*YOUR ASSIGNMENT:*
Check every line of the data below for the word "cuando". Copy the ones that have it.

*GIVEN RECORDS:*
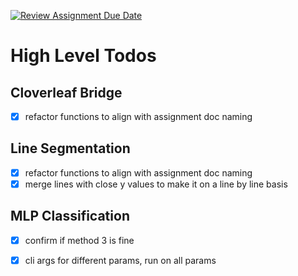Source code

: [![Review Assignment Due Date](https://classroom.github.com/assets/deadline-readme-button-22041afd0340ce965d47ae6ef1cefeee28c7c493a6346c4f15d667ab976d596c.svg)](https://classroom.github.com/a/gNQhfL5m)
# High Level Todos
## Cloverleaf Bridge 
- [x] refactor functions to align with assignment doc naming 

## Line Segmentation
- [x] refactor functions to align with assignment doc naming
- [x] merge lines with close y values to make it on a line by line basis 

## MLP Classification
- [x] confirm if method 3 is fine 
- [x] cli args for different params, run on all params 

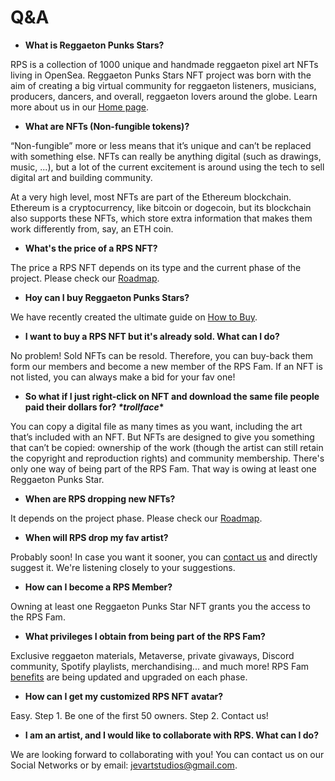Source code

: # Q&A

* <b> What is Reggaeton Punks Stars? </b>

RPS is a collection of 1000 unique and handmade reggaeton pixel art NFTs living in OpenSea. Reggaeton Punks Stars NFT project was born with the aim of creating a big virtual community for reggaeton listeners, musicians, producers, dancers, and overall, reggaeton lovers around the globe. Learn more about us in our [Home page](https://reggaetonpunkstarsnft.github.io/). <br>

* <b> What are NFTs (Non-fungible tokens)? </b>

“Non-fungible” more or less means that it’s unique and can’t be replaced with something else. NFTs can really be anything digital (such as drawings, music, ...), but a lot of the current excitement is around using the tech to sell digital art and building community.

At a very high level, most NFTs are part of the Ethereum blockchain. Ethereum is a cryptocurrency, like bitcoin or dogecoin, but its blockchain also supports these NFTs, which store extra information that makes them work differently from, say, an ETH coin. <br>

* <b> What's the price of a RPS NFT? </b>

The price a RPS NFT depends on its type and the current phase of the project. Please check our [Roadmap](https://reggaetonpunkstarsnft.github.io/roadmap.html).

* <b> Hoy can I buy Reggaeton Punks Stars? </b>

We have recently created the ultimate guide on [How to Buy](https://reggaetonpunkstarsnft.github.io/buy.html). <br>

* <b> I want to buy a RPS NFT but it's already sold. What can I do? </b>

No problem! Sold NFTs can be resold. Therefore, you can buy-back them form our members and become a new member of the RPS Fam. If an NFT is not listed, you can always make a bid for your fav one! <br>

* <b> So what if I just right-click on NFT and download the same file people paid their dollars for? *\*trollface*\* </b>

You can copy a digital file as many times as you want, including the art that’s included with an NFT. But NFTs are designed to give you something that can’t be copied: ownership of the work (though the artist can still retain the copyright and reproduction rights) and community membership. There's only one way of being part of the RPS Fam. That way is owing at least one Reggaeton Punks Star. <br>

* <b> When are RPS dropping new NFTs? </b>

It depends on the project phase. Please check our [Roadmap](https://reggaetonpunkstarsnft.github.io/roadmap.html). <br>

* <b> When will RPS drop my fav artist? </b>

Probably soon! In case you want it sooner, you can [contact us](https://www.instagram.com/reggaetonpunkstars/?hl=es) and directly suggest it. We're listening closely to your suggestions. <br>

* <b> How can I become a RPS Member? </b>

Owning at least one Reggaeton Punks Star NFT grants you the access to the RPS Fam. <br>

* <b> What privileges I obtain from being part of the RPS Fam? </b>

Exclusive reggaeton materials, Metaverse, private givaways, Discord community, Spotify playlists, merchandising... and much more! RPS Fam [benefits](https://reggaetonpunkstarsnft.github.io/fam.html) are being updated and upgraded on each phase. <br>

* <b> How can I get my customized RPS NFT avatar? </b>

Easy. Step 1. Be one of the first 50 owners. Step 2. Contact us!<br>

* <b> I am an artist, and I would like to collaborate with RPS. What can I do? </b>

We are looking forward to collaborating with you! You can contact us on our Social Networks or by email: jevartstudios@gmail.com.



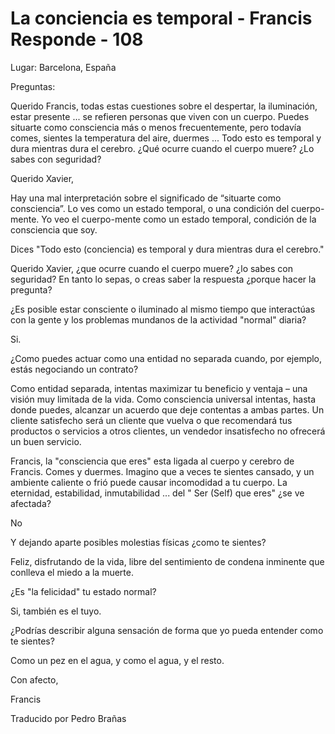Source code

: # La conciencia es temporal - Francis Responde  - 108

Lugar: Barcelona, Espa&ntilde;a

Preguntas:

Querido Francis, todas estas cuestiones sobre el despertar, la iluminaci&oacute;n, estar presente ... se refieren personas que viven con un cuerpo. Puedes situarte como consciencia m&aacute;s o menos frecuentemente, pero todav&iacute;a comes, sientes la temperatura del aire, duermes ... Todo esto es temporal y dura mientras dura el cerebro. &iquest;Qu&eacute; ocurre cuando el cuerpo muere? &iquest;Lo sabes con seguridad?

Querido Xavier,

Hay una mal interpretaci&oacute;n sobre el significado de &ldquo;situarte como consciencia&rdquo;. Lo ves como un estado temporal, o una condici&oacute;n del cuerpo-mente. Yo veo el cuerpo-mente como un estado temporal, condici&oacute;n de la consciencia que soy.

Dices "Todo esto (conciencia) es temporal y dura mientras dura el cerebro."

Querido Xavier, &iquest;que ocurre cuando el cuerpo muere? &iquest;lo sabes con seguridad? En tanto lo sepas, o creas saber la respuesta &iquest;porque hacer la pregunta?

&iquest;Es posible estar consciente o iluminado al mismo tiempo que interact&uacute;as con la gente y los problemas mundanos de la actividad "normal" diaria?

Si.

&iquest;Como puedes actuar como una entidad no separada cuando, por ejemplo, est&aacute;s negociando un contrato?

Como entidad separada, intentas maximizar tu beneficio y ventaja &ndash; una visi&oacute;n muy limitada de la vida. Como consciencia universal intentas, hasta donde puedes, alcanzar un acuerdo que deje contentas a ambas partes. Un cliente satisfecho ser&aacute; un cliente que vuelva o que recomendar&aacute; tus productos o servicios a otros clientes, un vendedor insatisfecho no ofrecer&aacute; un buen servicio.

Francis, la "consciencia que eres" esta ligada al cuerpo y cerebro de Francis. Comes y duermes. Imagino que a veces te sientes cansado, y un ambiente caliente o fri&oacute; puede causar incomodidad a tu cuerpo. La eternidad, estabilidad, inmutabilidad ... del " Ser (Self) que eres" &iquest;se ve afectada?

No

Y dejando aparte posibles molestias f&iacute;sicas &iquest;como te sientes?

Feliz, disfrutando de la vida, libre del sentimiento de condena inminente que conlleva el miedo a la muerte.

&iquest;Es "la felicidad" tu estado normal?

Si, tambi&eacute;n es el tuyo.

&iquest;Podr&iacute;as describir alguna sensaci&oacute;n de forma que yo pueda entender como te sientes?

Como un pez en el agua, y como el agua, y el resto.

Con afecto,

Francis

Traducido por Pedro Bra&ntilde;as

*WRITTEN REPLY:*
Querido Francis, todas estas cuestiones sobre el despertar, la iluminaci&oacute;n, estar presente ... se refieren personas que viven con un cuerpo. Puedes situarte como consciencia m&aacute;s o menos frecuentemente, pero todav&iacute;a comes, sientes la temperatura del aire, duermes ... Todo esto es temporal y dura mientras dura el cerebro. &iquest;Qu&eacute; ocurre cuando el cuerpo muere? &iquest;Lo sabes con seguridad?
Querido Xavier, &iquest;que ocurre cuando el cuerpo muere? &iquest;lo sabes con seguridad? En tanto lo sepas, o creas saber la respuesta &iquest;porque hacer la pregunta?
&iquest;Como puedes actuar como una entidad no separada cuando, por ejemplo, est&aacute;s negociando un contrato?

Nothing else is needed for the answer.